▸ **TASK OBJECTIVE**
Give the records again in full, exactly as they are.

________________

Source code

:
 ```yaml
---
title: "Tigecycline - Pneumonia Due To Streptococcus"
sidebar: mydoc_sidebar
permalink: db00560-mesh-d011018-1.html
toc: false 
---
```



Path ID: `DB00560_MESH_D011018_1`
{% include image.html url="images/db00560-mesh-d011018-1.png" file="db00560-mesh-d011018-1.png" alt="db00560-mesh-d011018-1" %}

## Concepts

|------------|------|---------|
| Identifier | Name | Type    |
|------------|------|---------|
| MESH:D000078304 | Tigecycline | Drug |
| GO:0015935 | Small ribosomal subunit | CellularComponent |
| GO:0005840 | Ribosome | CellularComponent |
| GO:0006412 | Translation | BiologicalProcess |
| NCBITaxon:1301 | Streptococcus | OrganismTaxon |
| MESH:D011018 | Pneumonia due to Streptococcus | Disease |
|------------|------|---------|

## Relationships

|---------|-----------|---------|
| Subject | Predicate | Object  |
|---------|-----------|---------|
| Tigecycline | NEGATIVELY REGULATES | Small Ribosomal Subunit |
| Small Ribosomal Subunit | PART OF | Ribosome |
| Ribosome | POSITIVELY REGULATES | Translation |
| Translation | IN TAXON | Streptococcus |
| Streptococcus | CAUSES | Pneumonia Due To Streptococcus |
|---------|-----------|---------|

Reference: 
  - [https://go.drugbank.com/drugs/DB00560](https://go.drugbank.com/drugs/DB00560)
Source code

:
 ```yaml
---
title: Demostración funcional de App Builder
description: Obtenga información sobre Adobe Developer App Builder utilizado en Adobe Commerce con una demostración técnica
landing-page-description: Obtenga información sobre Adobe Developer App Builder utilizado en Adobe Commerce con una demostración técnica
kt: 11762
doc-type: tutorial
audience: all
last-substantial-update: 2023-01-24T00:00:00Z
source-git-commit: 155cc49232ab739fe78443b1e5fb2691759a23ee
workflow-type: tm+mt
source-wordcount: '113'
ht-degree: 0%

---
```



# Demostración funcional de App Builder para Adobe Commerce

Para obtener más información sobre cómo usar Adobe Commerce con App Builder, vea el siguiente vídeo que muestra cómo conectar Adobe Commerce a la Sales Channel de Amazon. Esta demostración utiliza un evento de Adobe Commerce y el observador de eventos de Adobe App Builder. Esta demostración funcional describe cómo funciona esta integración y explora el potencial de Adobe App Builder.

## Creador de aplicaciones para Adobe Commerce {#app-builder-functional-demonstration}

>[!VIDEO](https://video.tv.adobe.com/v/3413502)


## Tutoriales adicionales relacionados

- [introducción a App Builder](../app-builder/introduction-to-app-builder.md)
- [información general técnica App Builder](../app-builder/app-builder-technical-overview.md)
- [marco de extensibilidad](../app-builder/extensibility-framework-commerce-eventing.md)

________________

▸ **EXERCISE ANSWER**
Source code

:
 ```yaml
---
title: "Tigecycline - Pneumonia Due To Streptococcus"
sidebar: mydoc_sidebar
permalink: db00560-mesh-d011018-1.html
toc: false 
---
```



Path ID: `DB00560_MESH_D011018_1`
{% include image.html url="images/db00560-mesh-d011018-1.png" file="db00560-mesh-d011018-1.png" alt="db00560-mesh-d011018-1" %}

## Concepts

|------------|------|---------|
| Identifier | Name | Type    |
|------------|------|---------|
| MESH:D000078304 | Tigecycline | Drug |
| GO:0015935 | Small ribosomal subunit | CellularComponent |
| GO:0005840 | Ribosome | CellularComponent |
| GO:0006412 | Translation | BiologicalProcess |
| NCBITaxon:1301 | Streptococcus | OrganismTaxon |
| MESH:D011018 | Pneumonia due to Streptococcus | Disease |
|------------|------|---------|

## Relationships

|---------|-----------|---------|
| Subject | Predicate | Object  |
|---------|-----------|---------|
| Tigecycline | NEGATIVELY REGULATES | Small Ribosomal Subunit |
| Small Ribosomal Subunit | PART OF | Ribosome |
| Ribosome | POSITIVELY REGULATES | Translation |
| Translation | IN TAXON | Streptococcus |
| Streptococcus | CAUSES | Pneumonia Due To Streptococcus |
|---------|-----------|---------|

Reference: 
  - [https://go.drugbank.com/drugs/DB00560](https://go.drugbank.com/drugs/DB00560)
Source code

:
 ```yaml
---
title: Demostración funcional de App Builder
description: Obtenga información sobre Adobe Developer App Builder utilizado en Adobe Commerce con una demostración técnica
landing-page-description: Obtenga información sobre Adobe Developer App Builder utilizado en Adobe Commerce con una demostración técnica
kt: 11762
doc-type: tutorial
audience: all
last-substantial-update: 2023-01-24T00:00:00Z
source-git-commit: 155cc49232ab739fe78443b1e5fb2691759a23ee
workflow-type: tm+mt
source-wordcount: '113'
ht-degree: 0%

---
```



# Demostración funcional de App Builder para Adobe Commerce

Para obtener más información sobre cómo usar Adobe Commerce con App Builder, vea el siguiente vídeo que muestra cómo conectar Adobe Commerce a la Sales Channel de Amazon. Esta demostración utiliza un evento de Adobe Commerce y el observador de eventos de Adobe App Builder. Esta demostración funcional describe cómo funciona esta integración y explora el potencial de Adobe App Builder.

## Creador de aplicaciones para Adobe Commerce {#app-builder-functional-demonstration}

>[!VIDEO](https://video.tv.adobe.com/v/3413502)


## Tutoriales adicionales relacionados

- [introducción a App Builder](../app-builder/introduction-to-app-builder.md)
- [información general técnica App Builder](../app-builder/app-builder-technical-overview.md)
- [marco de extensibilidad](../app-builder/extensibility-framework-commerce-eventing.md)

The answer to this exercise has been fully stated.